Now I would like to turn the call over to Monica Chen, Investor Relations for Cathay General Bancorp.
- IR
Thank you, Latif, and good afternoon.
Here to discuss the financial results today Mr. Dunson Cheng, our Chairman of the Board and Chief Executive Officer, and Mr. Heng Chen, our Executive Vice President and Chief Financial Officer.
Before we begin we wish to remind you that the speakers of this call may make forward-looking statements within the meaning of the applicable provisions of the Private Securities Litigation Reform Act of 1995 concerning future results and events, and that these statements are subject to certain risks and uncertainties that could cause actual results to differ materially.
These risks and uncertainties are further described in the Company's annual report on Form 10-K for the year ended December 31, 2015, and item 1-A in particular, and in other reports and filings with the Securities and Exchange Commission from time to time. As such, we caution you to place undue reliance on such forward-looking statements which speak only as of the date of this presentation. We undertake no obligation to offer any forward-looking statements or publicly announce any revisions of any forward-looking statement to reflect future developments or events, except as required by law.
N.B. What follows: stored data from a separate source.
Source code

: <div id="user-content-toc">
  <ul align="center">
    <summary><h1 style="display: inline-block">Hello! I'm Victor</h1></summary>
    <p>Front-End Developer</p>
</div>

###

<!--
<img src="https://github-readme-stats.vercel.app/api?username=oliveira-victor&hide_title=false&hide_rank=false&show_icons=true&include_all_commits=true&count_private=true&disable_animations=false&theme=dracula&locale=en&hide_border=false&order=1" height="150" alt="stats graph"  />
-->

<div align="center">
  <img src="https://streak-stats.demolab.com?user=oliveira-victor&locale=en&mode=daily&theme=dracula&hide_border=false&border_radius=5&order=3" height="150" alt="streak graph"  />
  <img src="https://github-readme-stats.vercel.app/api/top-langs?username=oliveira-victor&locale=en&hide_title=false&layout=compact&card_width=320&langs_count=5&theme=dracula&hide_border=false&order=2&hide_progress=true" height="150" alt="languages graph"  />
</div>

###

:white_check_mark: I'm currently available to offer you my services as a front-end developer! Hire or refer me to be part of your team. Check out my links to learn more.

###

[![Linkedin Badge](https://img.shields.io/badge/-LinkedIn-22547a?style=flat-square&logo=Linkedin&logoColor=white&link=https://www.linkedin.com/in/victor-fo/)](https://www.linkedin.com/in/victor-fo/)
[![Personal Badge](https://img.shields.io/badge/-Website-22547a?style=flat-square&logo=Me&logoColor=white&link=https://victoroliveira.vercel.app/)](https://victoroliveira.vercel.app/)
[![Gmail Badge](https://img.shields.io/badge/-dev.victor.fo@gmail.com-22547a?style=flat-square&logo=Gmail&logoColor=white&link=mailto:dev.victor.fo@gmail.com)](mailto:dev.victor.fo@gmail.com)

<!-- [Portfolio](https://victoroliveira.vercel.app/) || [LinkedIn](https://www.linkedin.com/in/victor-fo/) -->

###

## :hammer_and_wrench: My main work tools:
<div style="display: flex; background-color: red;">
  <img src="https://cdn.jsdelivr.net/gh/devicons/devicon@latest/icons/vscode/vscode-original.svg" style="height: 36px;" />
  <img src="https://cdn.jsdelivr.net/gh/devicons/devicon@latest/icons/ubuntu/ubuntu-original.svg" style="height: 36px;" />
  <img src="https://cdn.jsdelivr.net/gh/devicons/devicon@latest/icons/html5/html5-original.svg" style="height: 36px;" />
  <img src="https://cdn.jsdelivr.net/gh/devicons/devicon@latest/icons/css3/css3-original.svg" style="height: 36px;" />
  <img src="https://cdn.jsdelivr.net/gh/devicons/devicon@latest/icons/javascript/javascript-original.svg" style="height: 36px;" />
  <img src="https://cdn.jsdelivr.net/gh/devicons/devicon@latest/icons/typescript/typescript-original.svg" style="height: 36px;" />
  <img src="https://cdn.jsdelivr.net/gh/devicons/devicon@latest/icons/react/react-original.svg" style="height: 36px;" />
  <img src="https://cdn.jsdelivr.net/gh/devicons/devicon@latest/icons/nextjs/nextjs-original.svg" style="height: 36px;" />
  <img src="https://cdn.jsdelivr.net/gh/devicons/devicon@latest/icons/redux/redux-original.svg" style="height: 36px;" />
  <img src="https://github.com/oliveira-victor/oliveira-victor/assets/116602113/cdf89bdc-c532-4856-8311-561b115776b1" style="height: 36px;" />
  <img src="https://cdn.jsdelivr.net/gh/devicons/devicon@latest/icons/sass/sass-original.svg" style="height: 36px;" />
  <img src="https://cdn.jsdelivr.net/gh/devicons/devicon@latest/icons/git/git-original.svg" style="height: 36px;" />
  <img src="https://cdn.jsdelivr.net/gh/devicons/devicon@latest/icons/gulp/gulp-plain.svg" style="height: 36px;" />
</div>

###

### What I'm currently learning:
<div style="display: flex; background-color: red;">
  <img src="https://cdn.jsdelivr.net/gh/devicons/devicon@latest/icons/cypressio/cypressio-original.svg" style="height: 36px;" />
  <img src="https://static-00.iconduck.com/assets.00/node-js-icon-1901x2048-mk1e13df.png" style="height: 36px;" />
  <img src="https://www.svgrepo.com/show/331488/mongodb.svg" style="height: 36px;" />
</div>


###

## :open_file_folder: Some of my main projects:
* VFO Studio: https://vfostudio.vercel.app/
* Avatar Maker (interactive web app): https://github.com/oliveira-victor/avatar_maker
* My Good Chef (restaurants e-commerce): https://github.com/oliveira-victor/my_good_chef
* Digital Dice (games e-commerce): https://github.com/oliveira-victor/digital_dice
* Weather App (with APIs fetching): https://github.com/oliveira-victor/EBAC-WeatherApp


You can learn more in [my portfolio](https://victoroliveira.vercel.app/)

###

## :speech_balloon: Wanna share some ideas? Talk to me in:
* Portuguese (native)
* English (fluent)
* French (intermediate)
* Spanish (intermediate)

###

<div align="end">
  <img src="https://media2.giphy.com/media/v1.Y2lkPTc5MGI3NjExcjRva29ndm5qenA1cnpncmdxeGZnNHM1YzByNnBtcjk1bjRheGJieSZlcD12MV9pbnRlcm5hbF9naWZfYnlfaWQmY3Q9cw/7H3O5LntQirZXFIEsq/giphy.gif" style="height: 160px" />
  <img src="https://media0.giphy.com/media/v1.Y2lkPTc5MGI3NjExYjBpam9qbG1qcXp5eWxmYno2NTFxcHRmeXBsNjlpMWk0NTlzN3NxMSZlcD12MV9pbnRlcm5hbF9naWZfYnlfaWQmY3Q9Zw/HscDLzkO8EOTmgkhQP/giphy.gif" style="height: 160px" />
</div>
This afternoon Cathay General Bancorp issued an earnings release outlining its first-quarter 2016 results. To obtain a copy, please visit our website at www.cathaygeneralbancorp.com. After comments by management today, we will open up this call for questions. I will now turn the call over to our Chairman of the Board and CEO, Mr. Dunson Cheng.
- Chairman of the Board & CEO
Thank you, Monica, and good afternoon. Welcome to our 2016 first-quarter earnings conference call.
This afternoon we reported net income of $46.2 million for the first quarter of 2016, a 28.3% increase when compared to a net income of $36 million for the first quarter of 2015. Diluted earnings per share increased 26.7% to $0.57 per share for the first quarter of 2016 compared to $0.45 per share for the same quarter a year ago.
In the first quarter 2016, our total loans grew $200 million to $10.4 billion, for an increase of 8% on an annualized basis. The increases in loans for the first quarter of 2016 resulted primarily from commercial and residential mortgages loans, which grew by $144 million or 12% annualized and $111 million, or 24% annualized respectively.
Construction loans grew by $12 million, or 12% annualized. Commercial loans decreased by $66 million, or 12% annualized, due in part to the pay off of a $40 million loan to a Chinese bank. The decline was also due to the reduction of three financed loans as customers' collections were used to pay down outstanding. We expect those loans to be in the 7% to 8% range for the full year of 2016.
For the first quarter 2016, our total deposits decreased $185 million, or 1.8% to $10.3 billion due to the run off of $188 million of broker deposits. On the other hand, our coal deposits grew $140 million, or 5.7% annualized. In the first quarter, we continued to repurchase our shares and repurchased 2 million shares at an average price of $27.03.
In February 2016, we completed the repurchase of the remaining 633,250 shares under our August 2015 buyback authorization. In February 2016, we adopted a new stock repurchase program to repurchase up to 45 million of common stock. We have 7.5 million remaining under our February 2015 buyback authorization. We expect to buy back from a stock from time to time in the public markets based on our capital levels and our stock price.
With that, I will turn the call over to our Executive Vice President and CFO, Mr. Heng Chen to discuss the first quarter 2016 financials in much more detail.
- EVP & CFO
Think you, Dunson, and good afternoon everyone. For the first quarter, we announced net income of $46.2 million, or $0.57 per share. Our net interest margin was 3.42% in the first quarter of 2016, as compared to 3.41% in the first quarter 2015, and 3.3% for the fourth quarter of 2015.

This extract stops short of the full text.